Off-CPU-time analysis
24 Jul 2024Off-CPU analysis is where the program behavior when it is not running is
recorded and analysed. See Brendan Gregg’s eBPF based off-CPU
analysis. While on-CPU
performance monitoring tools such as perf
give you an idea of where the
program is actively spending its time, they won’t tell you where the program
is spending time blocked waiting for an action. Off-CPU analysis reveals
information about where the program is spending time passively.
Installation
Install the tools from https://github.com/iovisor/bcc/.
Enabling frame pointers
The off-CPU stack trace collection, offcputime-bpfcc
, requires the programs to
be compiled with frame pointers for full backtraces.
OCaml
For OCaml, you’ll need a compiler variant with frame pointers enabled.

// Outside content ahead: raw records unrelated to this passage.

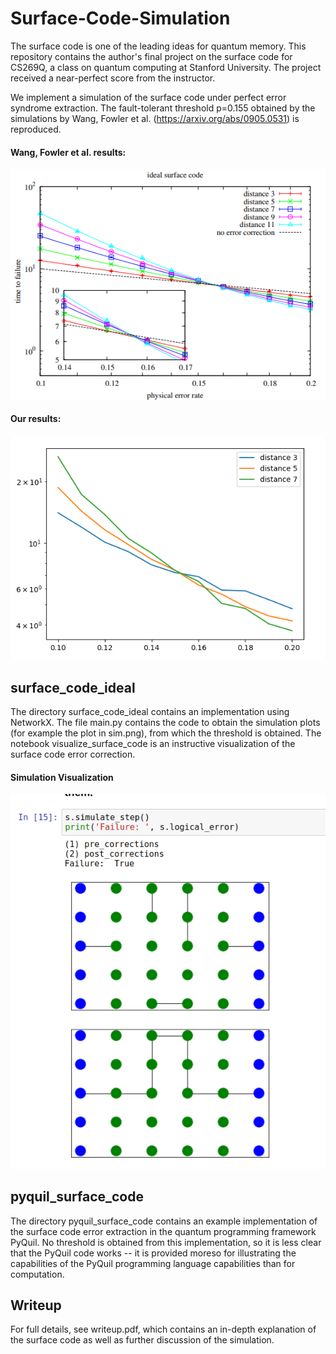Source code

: # Surface-Code-Simulation

The surface code is one of the leading ideas for quantum memory. This repository contains the author's final project on the surface code for CS269Q, a class on quantum computing at Stanford University. The project received a near-perfect score from the instructor.

We implement a simulation of the surface code under perfect error syndrome extraction. The fault-tolerant threshold p=0.155 obtained by the simulations by Wang, Fowler et al. (https://arxiv.org/abs/0905.0531) is reproduced. 

#### Wang, Fowler et al. results:

![Alt text](.img/paper_surface_code_graph.png?raw=true "Title")

#### Our results:

![Alt text](.img/long_simulation.png?raw=true "Title")

## surface_code_ideal

The directory surface_code_ideal contains an implementation using NetworkX. The file main.py contains the code to obtain the simulation plots (for example the plot in sim.png), from which the threshold is obtained. The notebook visualize_surface_code is an instructive visualization of the surface code error correction.

#### Simulation Visualization

![Alt text](.img/jupyter_sim.png?raw=true "Title")


## pyquil_surface_code
The directory pyquil_surface_code contains an example implementation of the surface code error extraction in the quantum programming framework PyQuil. No threshold is obtained from this implementation, so it is less clear that the PyQuil code works -- it is provided moreso for illustrating the capabilities of the PyQuil programming language capabilities than for computation.

## Writeup
For full details, see writeup.pdf, which contains an in-depth explanation of the surface code as well as further discussion of the simulation.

If you
are installing a released compiler using opam
, you can create one the following
switch command opam switch create 5.2.0+fp 5.2.0 ocaml-option-fp
. Change out
5.2.0
for your preferred OCaml version.
Instead, if you are building the OCaml compiler from source, configure
the
compiler with --enable-frame-pointers
option:
$ ./configure --enable-frame-pointers
Lastly, there is an option to create an opam switch with the development branch
of the compiler. The instructions are in ocaml/HACKING.adoc
. In order to
create an opam switch from the current working directory, do:
$ opam switch create . 'ocaml-option-fp' --working-dir
glibc
The libc is not compiled with frame pointers by default. This will lead to many truncated stack traces. On Ubuntu, I did the following to get a glibc with frame pointers enabled:
- Install glibc with frame pointers
$ sudo apt install libc6-prof
- LD_PRELOAD the glibc with frame pointers
$ LD_PRELOAD=/lib/libc6-prof/x86_64-linux-gnu/libc.so.6 ./myapp.exe
Running
On one terminal run the program that you want to analyze:
$ LD_PRELOAD=/lib/libc6-prof/x86_64-linux-gnu/libc.so.6 ./ocamlfoo.exe
On another terminal run offcputime-bpfcc
tool:
$ sudo offcputime-bpfcc --stack-storage-size 2097152 -p $(pgrep -f ocamlfoo.exe) 10 > offcputime.out
The command instruments the watches for 10s and the writes out the stack traces
corresponding to blocking calls in offcputime.out
. We use a large stack
storage size argument so as to not lose stack traces. Otherwise, you will see
many [Missing User Stack]
errors in the back traces.
Caveats
offcputime-bpfcc
must run longer than the program being instrumented by a few
seconds so that the function symbols are resolved. Otherwise you may see
[unknown]
in the backtrace for function names.
Oddities
I still see an order of magnitude difference between the maximum pauses observed
using offcputime-bpfcc
and olly trace
. Something is off.